I am the true vine, and My Father is the vinedresser. Every branch in Me that does not bear fruit, He takes away; and every branch that bears fruit, He prunes it so that it may bear more fruit… he who abides in Me and I in him, he bears much fruit, for apart from Me you can do nothing. If anyone does not abide in Me, he is thrown away as a branch and dries up; and they gather them, and cast them into the fire and they are burned.”      John 15:1-2, 5-6                   And He began telling this parable: ‘A man had a fig tree which had been planted in his vineyard; and he came looking for fruit on it and did not find any. And he said to the vineyard-keeper, ‘Behold, for three years I have come looking for fruit on this fig tree without finding any. Cut it down! Why does it even use up the ground?’ And he answered and said to him, ‘Let it alone, sir, for this year too, until I dig around it and put in fertilizer; and if it bears fruit next year, fine, but if not, cut it down.’” Luke 13:6-9

Perhaps it is a parable for my life just now. No, by God’s grace, I do not believe I will be burned up because I belong to Him, but does cut down mean eternally separated or ‘fallen asleep’ as those who were disobedient (I Corinthians 11:30)? I have been severely pruned or cut; difficulties with career, health, loved ones. Has my life been unfruitful and full of rot so that it needed a major pruning? Am I too apt to be content, complacent when I have orders to fulfill? There are other ways to look at the reasons for these trials but I don’t want to be oblivious to the obvious. I certainly feel like this tree looks. And I don’t see it or mean it as complaining.
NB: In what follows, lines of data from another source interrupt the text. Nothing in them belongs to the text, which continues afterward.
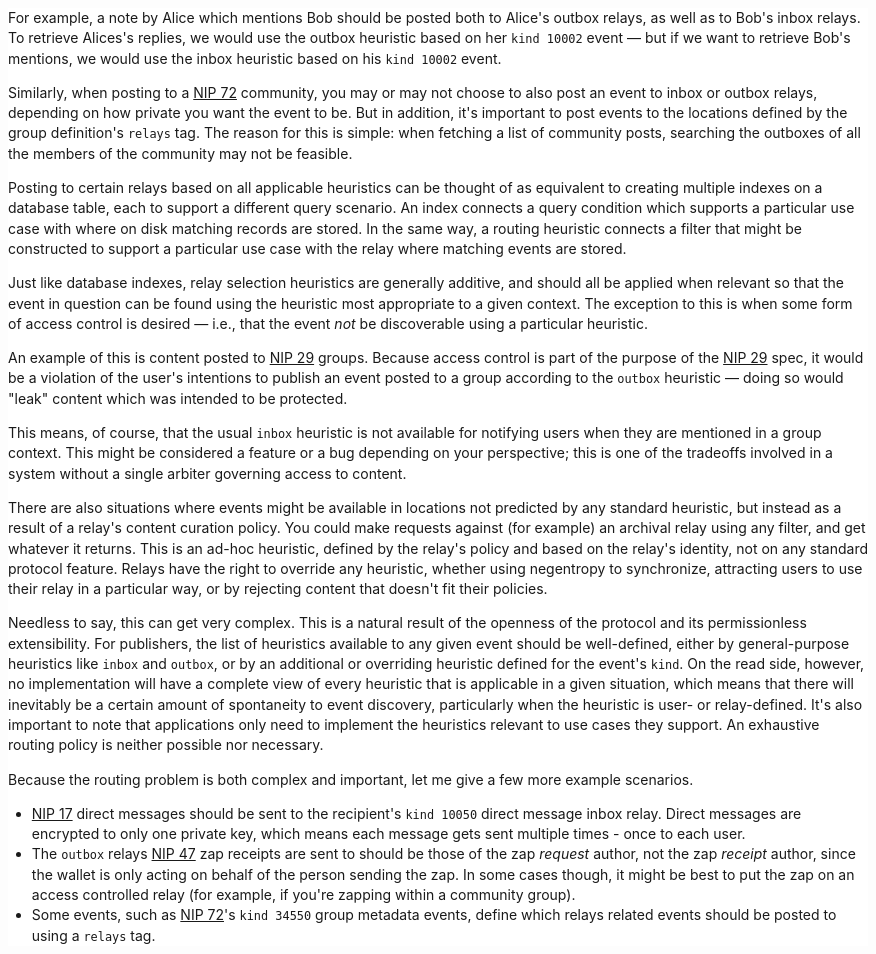 For example, a note by Alice which mentions Bob should be posted both to Alice's outbox relays, as well as to Bob's inbox relays. To retrieve Alices's replies, we would use the outbox heuristic based on her `kind 10002` event — but if we want to retrieve Bob's mentions, we would use the inbox heuristic based on his `kind 10002` event.

Similarly, when posting to a [NIP 72](https://github.com/nostr-protocol/nips/blob/master/72.md) community, you may or may not choose to also post an event to inbox or outbox relays, depending on how private you want the event to be. But in addition, it's important to post events to the locations defined by the group definition's `relays` tag. The reason for this is simple: when fetching a list of community posts, searching the outboxes of all the members of the community may not be feasible.

Posting to certain relays based on all applicable heuristics can be thought of as equivalent to creating multiple indexes on a database table, each to support a different query scenario. An index connects a query condition which supports a particular use case with where on disk matching records are stored. In the same way, a routing heuristic connects a filter that might be constructed to support a particular use case with the relay where matching events are stored.

Just like database indexes, relay selection heuristics are generally additive, and should all be applied when relevant so that the event in question can be found using the heuristic most appropriate to a given context. The exception to this is when some form of access control is desired — i.e., that the event *not* be discoverable using a particular heuristic.

An example of this is content posted to [NIP 29](https://github.com/nostr-protocol/nips/blob/master/29.md) groups. Because access control is part of the purpose of the [NIP 29](https://github.com/nostr-protocol/nips/blob/master/29.md) spec, it would be a violation of the user's intentions to publish an event posted to a group according to the `outbox` heuristic — doing so would "leak" content which was intended to be protected.

This means, of course, that the usual `inbox` heuristic is not available for notifying users when they are mentioned in a group context. This might be considered a feature or a bug depending on your perspective; this is one of the tradeoffs involved in a system without a single arbiter governing access to content.

There are also situations where events might be available in locations not predicted by any standard heuristic, but instead as a result of a relay's content curation policy. You could make requests against (for example) an archival relay using any filter, and get whatever it returns. This is an ad-hoc heuristic, defined by the relay's policy and based on the relay's identity, not on any standard protocol feature. Relays have the right to override any heuristic, whether using negentropy to synchronize, attracting users to use their relay in a particular way, or by rejecting content that doesn't fit their policies.

Needless to say, this can get very complex. This is a natural result of the openness of the protocol and its permissionless extensibility. For publishers, the list of heuristics available to any given event should be well-defined, either by general-purpose heuristics like `inbox` and `outbox`, or by an additional or overriding heuristic defined for the event's `kind`. On the read side, however, no implementation will have a complete view of every heuristic that is applicable in a given situation, which means that there will inevitably be a certain amount of spontaneity to event discovery, particularly when the heuristic is user- or relay-defined. It's also important to note that applications only need to implement the heuristics relevant to use cases they support. An exhaustive routing policy is neither possible nor necessary.

Because the routing problem is both complex and important, let me give a few more example scenarios.

- [NIP 17](https://github.com/nostr-protocol/nips/blob/master/17.md) direct messages should be sent to the recipient's `kind 10050` direct message inbox relay. Direct messages are encrypted to only one private key, which means each message gets sent multiple times - once to each user.
- The `outbox` relays [NIP 47](https://github.com/nostr-protocol/nips/blob/master/47.md) zap receipts are sent to should be those of the zap *request* author, not the zap *receipt* author, since the wallet is only acting on behalf of the person sending the zap. In some cases though, it might be best to put the zap on an access controlled relay (for example, if you're zapping within a community group).
- Some events, such as [NIP 72](https://github.com/nostr-protocol/nips/blob/master/72.md)'s `kind 34550` group metadata events, define which relays related events should be posted to using a `relays` tag.
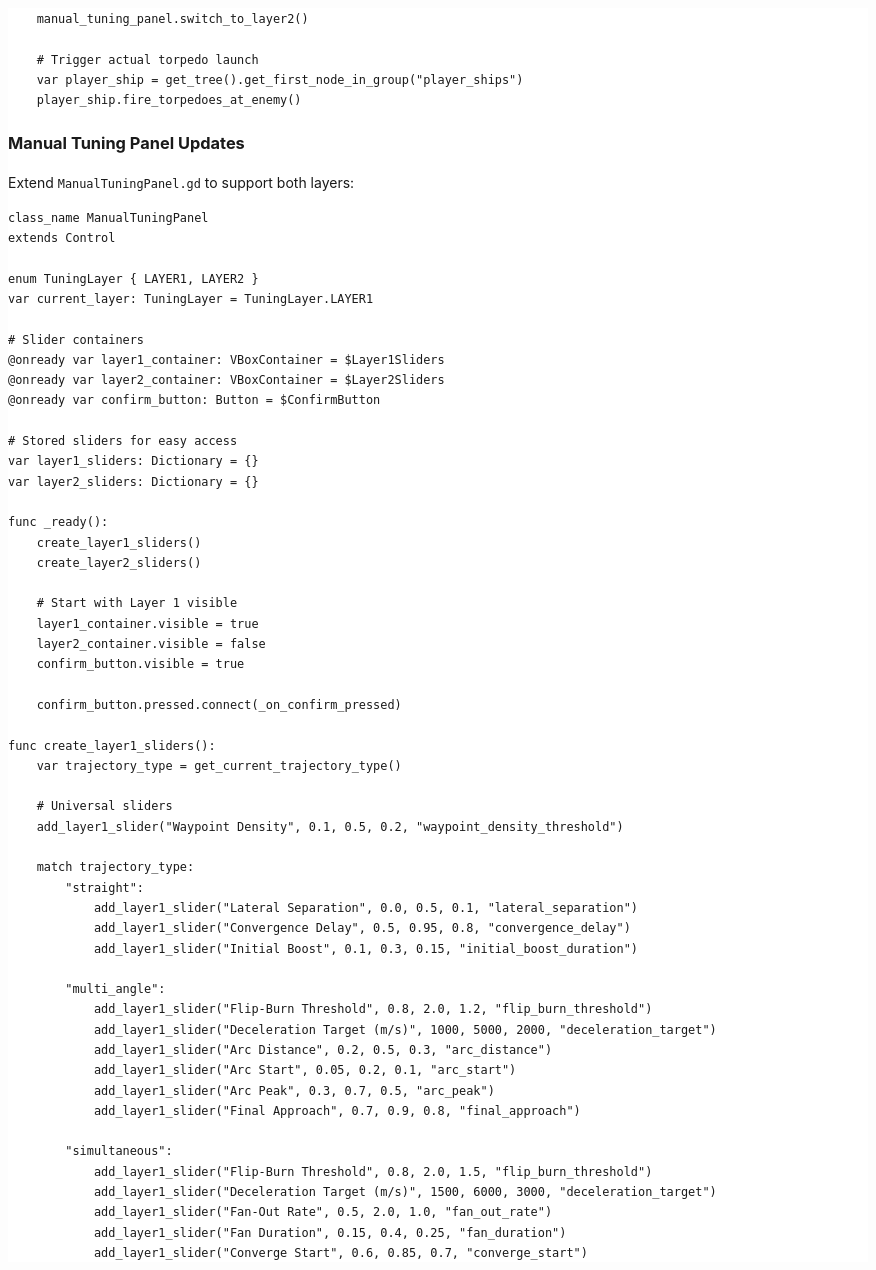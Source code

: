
 ```gdscript
    manual_tuning_panel.switch_to_layer2()
    
    # Trigger actual torpedo launch
    var player_ship = get_tree().get_first_node_in_group("player_ships")
    player_ship.fire_torpedoes_at_enemy()
```

### Manual Tuning Panel Updates

Extend `ManualTuningPanel.gd` to support both layers:

```gdscript
class_name ManualTuningPanel
extends Control

enum TuningLayer { LAYER1, LAYER2 }
var current_layer: TuningLayer = TuningLayer.LAYER1

# Slider containers
@onready var layer1_container: VBoxContainer = $Layer1Sliders
@onready var layer2_container: VBoxContainer = $Layer2Sliders
@onready var confirm_button: Button = $ConfirmButton

# Stored sliders for easy access
var layer1_sliders: Dictionary = {}
var layer2_sliders: Dictionary = {}

func _ready():
    create_layer1_sliders()
    create_layer2_sliders()
    
    # Start with Layer 1 visible
    layer1_container.visible = true
    layer2_container.visible = false
    confirm_button.visible = true
    
    confirm_button.pressed.connect(_on_confirm_pressed)

func create_layer1_sliders():
    var trajectory_type = get_current_trajectory_type()
    
    # Universal sliders
    add_layer1_slider("Waypoint Density", 0.1, 0.5, 0.2, "waypoint_density_threshold")
    
    match trajectory_type:
        "straight":
            add_layer1_slider("Lateral Separation", 0.0, 0.5, 0.1, "lateral_separation")
            add_layer1_slider("Convergence Delay", 0.5, 0.95, 0.8, "convergence_delay")
            add_layer1_slider("Initial Boost", 0.1, 0.3, 0.15, "initial_boost_duration")
            
        "multi_angle":
            add_layer1_slider("Flip-Burn Threshold", 0.8, 2.0, 1.2, "flip_burn_threshold")
            add_layer1_slider("Deceleration Target (m/s)", 1000, 5000, 2000, "deceleration_target")
            add_layer1_slider("Arc Distance", 0.2, 0.5, 0.3, "arc_distance")
            add_layer1_slider("Arc Start", 0.05, 0.2, 0.1, "arc_start")
            add_layer1_slider("Arc Peak", 0.3, 0.7, 0.5, "arc_peak")
            add_layer1_slider("Final Approach", 0.7, 0.9, 0.8, "final_approach")
            
        "simultaneous":
            add_layer1_slider("Flip-Burn Threshold", 0.8, 2.0, 1.5, "flip_burn_threshold")
            add_layer1_slider("Deceleration Target (m/s)", 1500, 6000, 3000, "deceleration_target")
            add_layer1_slider("Fan-Out Rate", 0.5, 2.0, 1.0, "fan_out_rate")
            add_layer1_slider("Fan Duration", 0.15, 0.4, 0.25, "fan_duration")
            add_layer1_slider("Converge Start", 0.6, 0.85, 0.7, "converge_start")
```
I just want to learn the lessons that are here and serve my Lord better rather than have to recycle remediation. The flowers bloom all around; the sun shines brightly; the soil is warming and wet; the grass is greening. Am I connected and abiding in the vine (trunk and root) so that I may bloom, leaf, and bear fruit. I want to be a fruit tree that produces. I want to be pruned, not cut down.